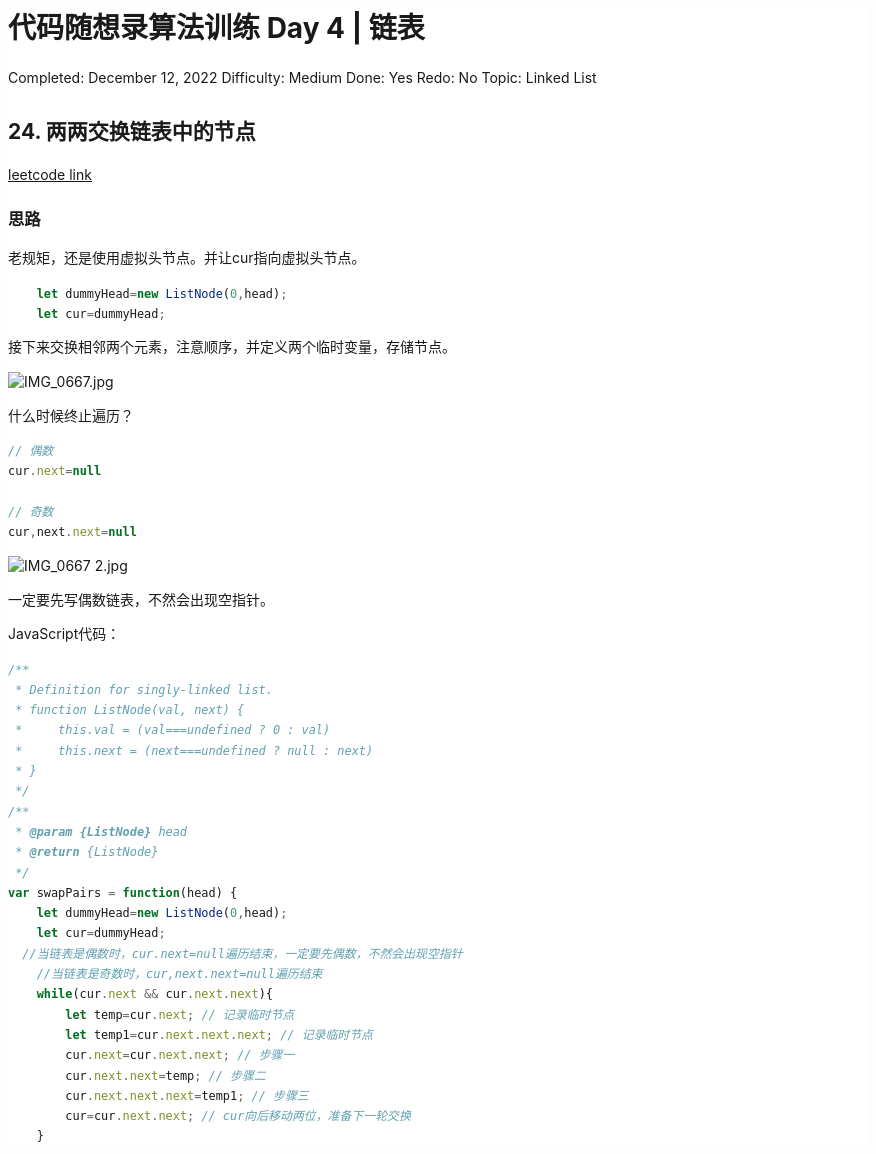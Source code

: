 # 代码随想录算法训练 Day 4 | 链表

Completed: December 12, 2022
Difficulty: Medium
Done: Yes
Redo: No
Topic: Linked List

## ****24. 两两交换链表中的节点****

[leetcode link](https://leetcode.cn/problems/swap-nodes-in-pairs/)

### 思路

老规矩，还是使用虚拟头节点。并让cur指向虚拟头节点。

```jsx
    let dummyHead=new ListNode(0,head);
    let cur=dummyHead;
```

接下来交换相邻两个元素，注意顺序，并定义两个临时变量，存储节点。

![IMG_0667.jpg](%E4%BB%A3%E7%A0%81%E9%9A%8F%E6%83%B3%E5%BD%95%E7%AE%97%E6%B3%95%E8%AE%AD%E7%BB%83%20Day%204%20%E9%93%BE%E8%A1%A8%20a3602bc0283d4452b670d1749ace3e86/IMG_0667.jpg)

什么时候终止遍历？

```jsx
// 偶数
cur.next=null

// 奇数
cur,next.next=null
```

![IMG_0667 2.jpg](%E4%BB%A3%E7%A0%81%E9%9A%8F%E6%83%B3%E5%BD%95%E7%AE%97%E6%B3%95%E8%AE%AD%E7%BB%83%20Day%204%20%E9%93%BE%E8%A1%A8%20a3602bc0283d4452b670d1749ace3e86/IMG_0667_2.jpg)

一定要先写偶数链表，不然会出现空指针。

JavaScript代码：

```jsx
/**
 * Definition for singly-linked list.
 * function ListNode(val, next) {
 *     this.val = (val===undefined ? 0 : val)
 *     this.next = (next===undefined ? null : next)
 * }
 */
/**
 * @param {ListNode} head
 * @return {ListNode}
 */
var swapPairs = function(head) {
    let dummyHead=new ListNode(0,head);
    let cur=dummyHead;
  //当链表是偶数时，cur.next=null遍历结束，一定要先偶数，不然会出现空指针
	//当链表是奇数时，cur,next.next=null遍历结束
    while(cur.next && cur.next.next){
        let temp=cur.next; // 记录临时节点
        let temp1=cur.next.next.next; // 记录临时节点
        cur.next=cur.next.next; // 步骤一
        cur.next.next=temp; // 步骤二
        cur.next.next.next=temp1; // 步骤三
        cur=cur.next.next; // cur向后移动两位，准备下一轮交换
    }
```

◆ Problem ◆
Filter the listing for the word "null遍历结束" and copy each line that has it.

◆ Result of this task ◆
  //当链表是偶数时，cur.next=null遍历结束，一定要先偶数，不然会出现空指针
	//当链表是奇数时，cur,next.next=null遍历结束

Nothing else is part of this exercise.